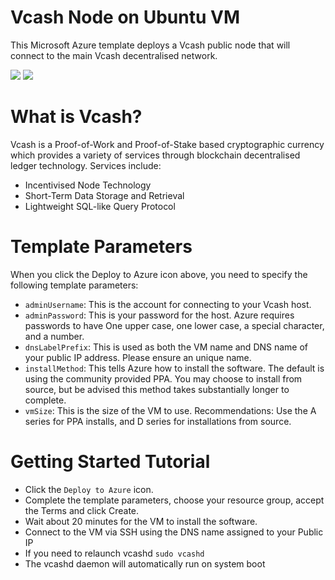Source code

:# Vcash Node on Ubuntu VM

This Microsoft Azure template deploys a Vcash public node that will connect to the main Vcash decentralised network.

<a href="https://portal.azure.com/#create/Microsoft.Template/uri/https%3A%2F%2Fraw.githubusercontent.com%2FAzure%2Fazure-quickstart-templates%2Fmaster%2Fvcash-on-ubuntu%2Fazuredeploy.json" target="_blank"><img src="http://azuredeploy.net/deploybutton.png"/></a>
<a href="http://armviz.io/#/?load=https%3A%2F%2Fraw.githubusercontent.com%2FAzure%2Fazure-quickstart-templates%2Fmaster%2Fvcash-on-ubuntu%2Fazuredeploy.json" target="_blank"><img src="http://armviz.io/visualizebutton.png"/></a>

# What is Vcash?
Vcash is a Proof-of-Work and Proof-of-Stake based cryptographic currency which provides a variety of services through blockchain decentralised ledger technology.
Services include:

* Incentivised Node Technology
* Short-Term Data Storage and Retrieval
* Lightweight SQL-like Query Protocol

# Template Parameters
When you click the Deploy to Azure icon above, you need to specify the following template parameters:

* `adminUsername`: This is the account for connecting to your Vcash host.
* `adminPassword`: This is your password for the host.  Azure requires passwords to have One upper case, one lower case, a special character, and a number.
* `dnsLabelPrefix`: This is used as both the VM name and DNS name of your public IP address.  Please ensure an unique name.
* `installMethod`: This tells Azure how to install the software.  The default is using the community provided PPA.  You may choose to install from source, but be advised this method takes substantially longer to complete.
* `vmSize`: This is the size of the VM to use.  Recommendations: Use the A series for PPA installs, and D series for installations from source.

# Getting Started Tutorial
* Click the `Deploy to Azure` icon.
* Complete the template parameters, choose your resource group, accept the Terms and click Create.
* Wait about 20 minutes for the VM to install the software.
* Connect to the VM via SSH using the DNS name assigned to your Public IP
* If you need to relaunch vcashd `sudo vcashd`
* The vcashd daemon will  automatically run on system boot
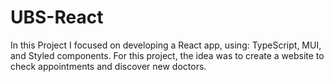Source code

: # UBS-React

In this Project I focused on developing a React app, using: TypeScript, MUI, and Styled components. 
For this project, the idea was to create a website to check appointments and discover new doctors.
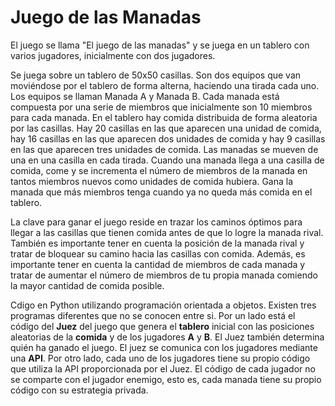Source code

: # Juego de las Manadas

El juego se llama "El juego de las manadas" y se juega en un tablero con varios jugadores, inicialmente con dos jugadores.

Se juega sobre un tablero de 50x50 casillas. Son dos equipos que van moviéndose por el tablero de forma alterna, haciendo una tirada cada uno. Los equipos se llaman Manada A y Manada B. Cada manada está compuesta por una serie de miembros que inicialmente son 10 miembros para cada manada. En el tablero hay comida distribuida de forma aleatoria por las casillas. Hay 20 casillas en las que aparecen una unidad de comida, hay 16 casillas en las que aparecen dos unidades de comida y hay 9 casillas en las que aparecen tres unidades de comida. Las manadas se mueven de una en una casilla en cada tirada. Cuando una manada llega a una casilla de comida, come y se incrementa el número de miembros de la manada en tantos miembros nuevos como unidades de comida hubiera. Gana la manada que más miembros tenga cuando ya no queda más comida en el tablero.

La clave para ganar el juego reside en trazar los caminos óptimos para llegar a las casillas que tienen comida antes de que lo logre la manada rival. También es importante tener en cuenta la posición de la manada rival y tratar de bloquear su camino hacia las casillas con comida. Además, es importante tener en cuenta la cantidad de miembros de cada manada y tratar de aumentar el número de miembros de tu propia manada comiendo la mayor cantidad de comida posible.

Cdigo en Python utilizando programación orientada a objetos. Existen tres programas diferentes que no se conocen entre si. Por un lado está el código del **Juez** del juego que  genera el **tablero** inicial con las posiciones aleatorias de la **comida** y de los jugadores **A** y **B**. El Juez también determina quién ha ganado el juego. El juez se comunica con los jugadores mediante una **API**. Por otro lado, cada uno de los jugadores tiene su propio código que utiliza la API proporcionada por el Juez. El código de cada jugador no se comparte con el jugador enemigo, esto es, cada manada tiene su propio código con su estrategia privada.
■ ■ ■ ■ ■ ■ ■
Task prompt -> Filter the entries down to the lines that include the string "decentralised".

Answer to this exercise ->
This Microsoft Azure template deploys a Vcash public node that will connect to the main Vcash decentralised network.
Vcash is a Proof-of-Work and Proof-of-Stake based cryptographic currency which provides a variety of services through blockchain decentralised ledger technology.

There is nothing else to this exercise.